**TASK DETAILS**
What this exercise requires is a verbatim reproduction of the data below.

[Start of Attachment]

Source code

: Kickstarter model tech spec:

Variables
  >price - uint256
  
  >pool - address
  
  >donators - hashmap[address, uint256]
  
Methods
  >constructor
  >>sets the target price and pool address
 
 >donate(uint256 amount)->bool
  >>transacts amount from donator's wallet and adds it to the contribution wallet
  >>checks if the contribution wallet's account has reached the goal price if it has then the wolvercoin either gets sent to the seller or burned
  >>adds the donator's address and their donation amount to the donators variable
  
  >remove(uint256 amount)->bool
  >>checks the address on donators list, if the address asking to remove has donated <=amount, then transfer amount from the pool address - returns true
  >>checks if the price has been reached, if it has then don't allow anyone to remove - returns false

[End of Attachment]

**YOUR RESPONSE**
Source code

: Kickstarter model tech spec:

Variables
  >price - uint256
  
  >pool - address
  
  >donators - hashmap[address, uint256]
  
Methods
  >constructor
  >>sets the target price and pool address
 
 >donate(uint256 amount)->bool
  >>transacts amount from donator's wallet and adds it to the contribution wallet
  >>checks if the contribution wallet's account has reached the goal price if it has then the wolvercoin either gets sent to the seller or burned
  >>adds the donator's address and their donation amount to the donators variable
  
  >remove(uint256 amount)->bool
  >>checks the address on donators list, if the address asking to remove has donated <=amount, then transfer amount from the pool address - returns true
  >>checks if the price has been reached, if it has then don't allow anyone to remove - returns false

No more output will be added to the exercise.